第24話 感動の再会

「あ、見えてきた! ケイタさん、あれ。あそこに見えるのがミゼルのカディア教会ですよ!」



ニッコニコのリッカが言う通り、俺たちの立つ断崖絶壁の眼下には、森の中に鎮座するようにドーム状の神殿が佇んでいる。



「それはそうとなんでこんな崖の上に来たんだ?」


俺の素朴な疑問に、リッカは「えへへ......」とはにかんだだけで答えない。



......道、間違えやがったな。



「私、元々捨て子だったんです」


明らかに一度来た道を引き返しながらリッカはさらりと言った。



「生まれてすぐに教会の前に捨てられてたらしくて、そんな私を、女教皇ハイプリエステスのウィラー様が育ててくれたの。

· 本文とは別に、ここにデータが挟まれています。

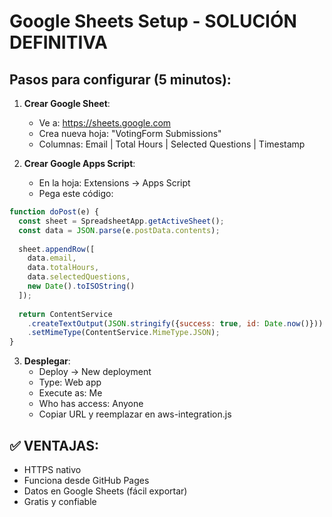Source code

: # Google Sheets Setup - SOLUCIÓN DEFINITIVA

## Pasos para configurar (5 minutos):

1. **Crear Google Sheet**:
   - Ve a: https://sheets.google.com
   - Crea nueva hoja: "VotingForm Submissions"
   - Columnas: Email | Total Hours | Selected Questions | Timestamp

2. **Crear Google Apps Script**:
   - En la hoja: Extensions → Apps Script
   - Pega este código:

```javascript
function doPost(e) {
  const sheet = SpreadsheetApp.getActiveSheet();
  const data = JSON.parse(e.postData.contents);
  
  sheet.appendRow([
    data.email,
    data.totalHours,
    data.selectedQuestions,
    new Date().toISOString()
  ]);
  
  return ContentService
    .createTextOutput(JSON.stringify({success: true, id: Date.now()}))
    .setMimeType(ContentService.MimeType.JSON);
}
```

3. **Desplegar**:
   - Deploy → New deployment
   - Type: Web app
   - Execute as: Me
   - Who has access: Anyone
   - Copiar URL y reemplazar en aws-integration.js

## ✅ VENTAJAS:
- HTTPS nativo
- Funciona desde GitHub Pages
- Datos en Google Sheets (fácil exportar)
- Gratis y confiable
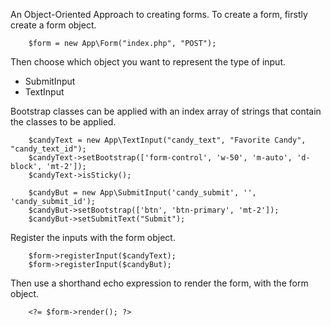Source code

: An Object-Oriented Approach to creating forms. To create a form, firstly create a form  object.

```
    $form = new App\Form("index.php", "POST");
```

Then choose which object you want to represent the type of input.
- SubmitInput
- TextInput

Bootstrap classes can be applied with an index array of strings that contain the classes to be applied.

```
    $candyText = new App\TextInput("candy_text", "Favorite Candy", "candy_text_id");
    $candyText->setBootstrap(['form-control', 'w-50', 'm-auto', 'd-block', 'mt-2']);
    $candyText->isSticky();
    
    $candyBut = new App\SubmitInput('candy_submit', '', 'candy_submit_id');
    $candyBut->setBootstrap(['btn', 'btn-primary', 'mt-2']);
    $candyBut->setSubmitText("Submit");
```

Register the inputs  with the form object.

```
    $form->registerInput($candyText);
    $form->registerInput($candyBut);
```

Then use a shorthand echo expression to render the form, with the form object.

```
    <?= $form->render(); ?>
```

だから、あの教会が私の家なんです」



そんな事を教えてくれるくらい、この道中で俺たちの仲は深まっていた。



「そこでもう一度修行し直すのか?」



「はい。ケイタさん、少しだけ待ってて貰えますか?」



リッカは決意に満ちた表情を見せた。



「ああ」



器の大きいところを見せようと頷く俺だが、そもそも俺には否も応もないのだった。



門前町の中央を貫く参道を歩き、装飾の施された重厚な鉄の扉をくぐると、中はロウソクの炎が揺れる広く薄暗いが厳かな雰囲気の空間だった。



「カディア教会にようこそ、旅のお方......」



俺たちの姿に気づいた修道女が、そう言ってすぐに表情を変えた。



「リッカ様!?」



その声に気づいた、近くにいた別の修道女たちが次々にバタバタと集まってきた。みんなリッカとよく似た白いローブ姿をしている。



「リッカ様!」



「リッカ様がお戻りよ!」



そう言って周囲を取り囲まれたリッカは、照れ臭そうに笑いながら言った。


「ただいま」


その一言で、老若様々な修道女たちが「ワッ!」と沸いた。

こういうところ、女って身分や立場じゃ変わらないもんだな。......いや、知らんけど。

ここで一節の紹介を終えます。